Where did all these people come from?
Only a few days to go and the red and white man will be coming down the chimney! We all know that it can be a very stressful time but it can also be a stressful and problematic time for our furry friends. This week I want to help you make Christmas a great time for them by explaining some of the things that they may be going through and things that need to be avoided. Fester is a slightly rounded male dachshund with a nose for mischief. He came in to see us on Boxing Day last year with a very sore abdomen. He had been vomiting all morning and had a very high temperature. As a treat for Christmas he had enjoyed a large helping of pork crackling, ham and various other snacks. We quickly set Fester up on an intravenous drip while we tested the blood samples we collected. Sure enough, the results confirmed what we suspected, which is a sudden case of pancreatitis. This is a disease that has similar signs to appendicitis in people (we can get pancreatitis as well). It is often brought on by a fatty meal (which in Fester’s case was more like a fatty feast) and causes severe abdominal pain, fever and vomiting, and can in some cases be fatal. So poor old Fester spent the next four days with us wandering about with his IV line and wondering how all the holiday celebrations were going at home. On New Year’s Eve he trotted out happily with those little legs of his to a very happy Rachel and Paul. So, I know everyone wants to spoil their friends but it is a good idea to spoil them with a walk, a new toy or a new collar rather than a helping of food from our menu.

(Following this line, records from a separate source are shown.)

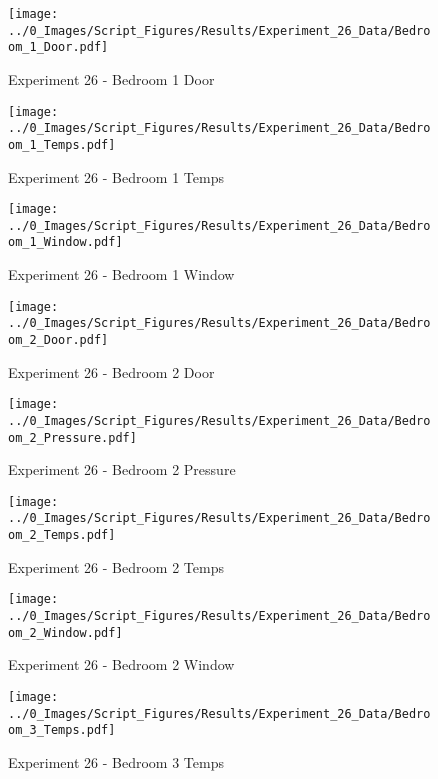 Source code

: 	\begin{figure}[H]
		\centering
		\texttt{[image: ../0\_Images/Script\_Figures/Results/Experiment\_26\_Data/Bedroom\_1\_Door.pdf]}
		\caption[]{Experiment 26 - Bedroom 1 Door}
	\end{figure}
 

	\begin{figure}[H]
		\centering
		\texttt{[image: ../0\_Images/Script\_Figures/Results/Experiment\_26\_Data/Bedroom\_1\_Temps.pdf]}
		\caption[]{Experiment 26 - Bedroom 1 Temps}
	\end{figure}
 
	\clearpage

	\begin{figure}[H]
		\centering
		\texttt{[image: ../0\_Images/Script\_Figures/Results/Experiment\_26\_Data/Bedroom\_1\_Window.pdf]}
		\caption[]{Experiment 26 - Bedroom 1 Window}
	\end{figure}
 

	\begin{figure}[H]
		\centering
		\texttt{[image: ../0\_Images/Script\_Figures/Results/Experiment\_26\_Data/Bedroom\_2\_Door.pdf]}
		\caption[]{Experiment 26 - Bedroom 2 Door}
	\end{figure}
 
	\clearpage

	\begin{figure}[H]
		\centering
		\texttt{[image: ../0\_Images/Script\_Figures/Results/Experiment\_26\_Data/Bedroom\_2\_Pressure.pdf]}
		\caption[]{Experiment 26 - Bedroom 2 Pressure}
	\end{figure}
 

	\begin{figure}[H]
		\centering
		\texttt{[image: ../0\_Images/Script\_Figures/Results/Experiment\_26\_Data/Bedroom\_2\_Temps.pdf]}
		\caption[]{Experiment 26 - Bedroom 2 Temps}
	\end{figure}
 
	\clearpage

	\begin{figure}[H]
		\centering
		\texttt{[image: ../0\_Images/Script\_Figures/Results/Experiment\_26\_Data/Bedroom\_2\_Window.pdf]}
		\caption[]{Experiment 26 - Bedroom 2 Window}
	\end{figure}
 

	\begin{figure}[H]
		\centering
		\texttt{[image: ../0\_Images/Script\_Figures/Results/Experiment\_26\_Data/Bedroom\_3\_Temps.pdf]}
		\caption[]{Experiment 26 - Bedroom 3 Temps}
	\end{figure}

Cats and dogs may have a different view than us of Christmas. • The visitors: Some dogs and cats revel in the attention but others are very shy or nervous so it is a good idea to provide them with a designated room
that they can use as a safe haven • All the food Party food is a problem for pets as well as children so try to keep to their usual routine and food if you want to avoid a trip to the doctor or us here at the hospital for upset tummies. • Foreign objects No not the outlaws. Small toys, balls, string and other smaller objects are fascinating and quickly consumed by a curious four legged hoover. Please, please make sure the rubbish bin lid is secure over this period. Check it today! • The Christmas tree Yep. That nice tree is a great scratching post, climbing game or somewhere to lift one’s leg. Things to check: secure it so that it won’t fall over; don’t put parcels containing food (especially chocolate) under it if you have a dog (or small children) • Toys: Toys and bones can be very possessively guarded by some dogs, so check what is going on when visitors are around who may want to play with your dog. Likewise, if other dogs are visiting, supervise them together in case arguments arise. • Boarding kennels: Check that your cat or dog’s vaccinations are up to date including kennel cough for dogs because it can upset the start to the holiday if you are turned away by the kennels. And leave a contact number should they or the hospital need to contact you. So there are some tips and ideas. Remember the hospital is open over the whole holiday period (pets don’t have calendars) and till 7pm week nights! Have an awesome Christmas and New Year from all the crazy ANDERSON’S crew!